═══ RECORDS SHOWN ═══
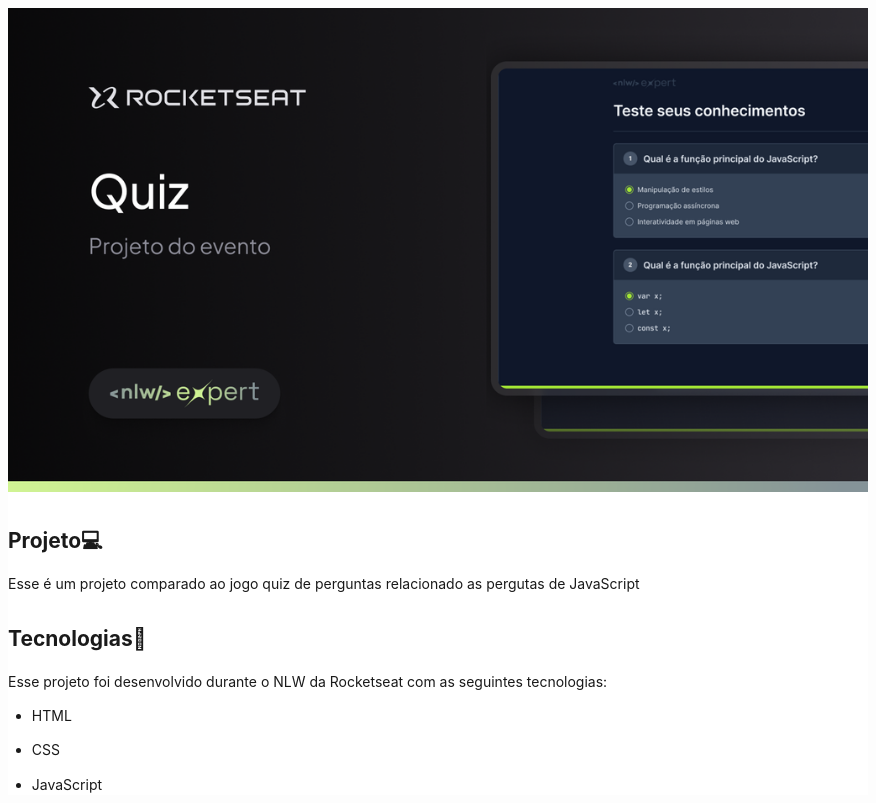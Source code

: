 <P align="center">
<img src=".github/timiline.png"
alt="Demostração do projeto"
width="100%">
</p>

## Projeto💻

Esse é um projeto comparado ao jogo quiz de perguntas relacionado as pergutas de JavaScript

## Tecnologias🚀

Esse projeto foi desenvolvido durante o NLW da Rocketseat com as seguintes 
tecnologias:

- HTML

- CSS

- JavaScript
═══
*TASK PROMPT:* Check each line of the records above, and copy those that hold the word "JavaScript".

*ANSWER SECTION:*
Esse é um projeto comparado ao jogo quiz de perguntas relacionado as pergutas de JavaScript
- JavaScript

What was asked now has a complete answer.